The introduction substantiates the relevance of the topic of dissertation research, formulates the purpose of the study and the scientific and technical tasks necessary to achieve it, shows the connection of the study with scientific programs and topics, provides the scientific novelty of the results obtained, their practical value and the personal contribution of the applicant. Information about the work results' testing and the author's personal contribution and publication are presented.

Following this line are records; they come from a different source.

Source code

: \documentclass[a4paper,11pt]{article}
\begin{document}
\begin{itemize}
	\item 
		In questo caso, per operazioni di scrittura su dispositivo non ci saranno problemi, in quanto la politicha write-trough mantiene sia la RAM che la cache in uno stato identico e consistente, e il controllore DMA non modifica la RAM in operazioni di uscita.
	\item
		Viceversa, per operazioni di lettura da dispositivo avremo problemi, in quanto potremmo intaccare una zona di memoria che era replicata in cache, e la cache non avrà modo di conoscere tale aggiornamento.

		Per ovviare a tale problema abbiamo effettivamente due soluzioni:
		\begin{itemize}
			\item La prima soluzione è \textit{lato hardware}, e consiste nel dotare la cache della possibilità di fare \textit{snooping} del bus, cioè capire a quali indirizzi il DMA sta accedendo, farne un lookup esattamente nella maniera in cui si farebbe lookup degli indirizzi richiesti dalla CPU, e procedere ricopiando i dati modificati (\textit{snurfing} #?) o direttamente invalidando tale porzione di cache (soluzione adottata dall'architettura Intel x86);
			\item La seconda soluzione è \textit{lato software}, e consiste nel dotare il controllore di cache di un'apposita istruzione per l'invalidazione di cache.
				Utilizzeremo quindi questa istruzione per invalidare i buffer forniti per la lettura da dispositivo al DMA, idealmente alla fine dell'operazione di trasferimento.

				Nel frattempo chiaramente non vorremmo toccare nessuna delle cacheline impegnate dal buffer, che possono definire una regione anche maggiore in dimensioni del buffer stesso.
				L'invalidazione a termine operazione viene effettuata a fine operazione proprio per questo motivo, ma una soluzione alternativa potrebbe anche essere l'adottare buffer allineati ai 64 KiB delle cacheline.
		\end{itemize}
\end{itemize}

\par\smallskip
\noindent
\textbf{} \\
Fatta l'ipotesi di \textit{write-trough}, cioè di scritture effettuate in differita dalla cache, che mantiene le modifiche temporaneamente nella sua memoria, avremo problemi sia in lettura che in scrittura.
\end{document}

The first section analyzes existing approaches to integrating search and object recognition systems, namely, varieties and architectural features of recognition models and algorithms for tracking an arbitrary class of objects. The analysis results showed that integrating such systems requires applying a particular set of filters, specialized activation functions, and object-tracking algorithms. During the analysis, the Yolo family of convolutional neural network models was chosen as the basic neural network, as the most promising in the field of object recognition. In addition, an analysis of existing mobile systems for searching and recognizing objects in real time was carried out. It was determined that a significant problem of such systems is the lack of an effective platform for automatic training and integrating models into the mobile platform. Also, one of the problems is increasing the efficiency of such systems since they mostly have limited hardware capabilities. As a conclusion to the first chapter, a set of methods and tools for solving the problem of search and recognition in video images on a mobile platform in real time was formed, and the task of the dissertation research was formulated.
In the second section, metrics for evaluating the results of object recognition and tracking were proposed. The general structure of the Yolov4 convolutional neural network model for the mobile platform is formed and described. A modified method of recognition object clustering based on k-means++ was used to create recognition anchors. Methods of filtering recognition results have been developed. Three object tracking algorithms have been developed: algorithmic, algorithmic with reinforcement learning, and an operational tracking algorithm based on the IOU minimization filter, using the Hungarian algorithm as a convergence function. Methods of memoization of tracking objects have been developed. Finally, a method of quantizing the output weight coefficients of a convolutional neural network by affine transformations is proposed.
In the third chapter, according to the proposed methods and tools, algorithms for training the convolutional neural network model, automatic annotation of input images, and conversion of the model into CoreML format for the mobile platform are developed. According to the selected means of scaling and containerization of Docker, the structure of the system of autonomous annotation, training, and conversion of such a model was built. From this structure, Docker containers can be extracted for each module/service, which will offer scalable hardware capabilities of the operating system. The interdependence between each element of such a system is described. A means of integrating a built-in module for tracking moving objects on the iOS mobile platform is proposed. The integration takes place with the use of the JavaScriptCore library for data transfer between the system and the module..
The fourth chapter presents the developed system architecture of the iOS mobile operating system and the Ubuntu operating system and justifies the choice of components of such systems. The results of system analysis and testing are presented. The obtained research results confirmed the effectiveness of search and recognition algorithms in real time.
Keywords: object recognition, object tracking algorithm, results filtering, scalable environment, activation functions, video images, mobile platform, convolutional neural network, real-time map, object search time, object recognition time, scalable Docker system, Yolo cluster of convolutional neural network models.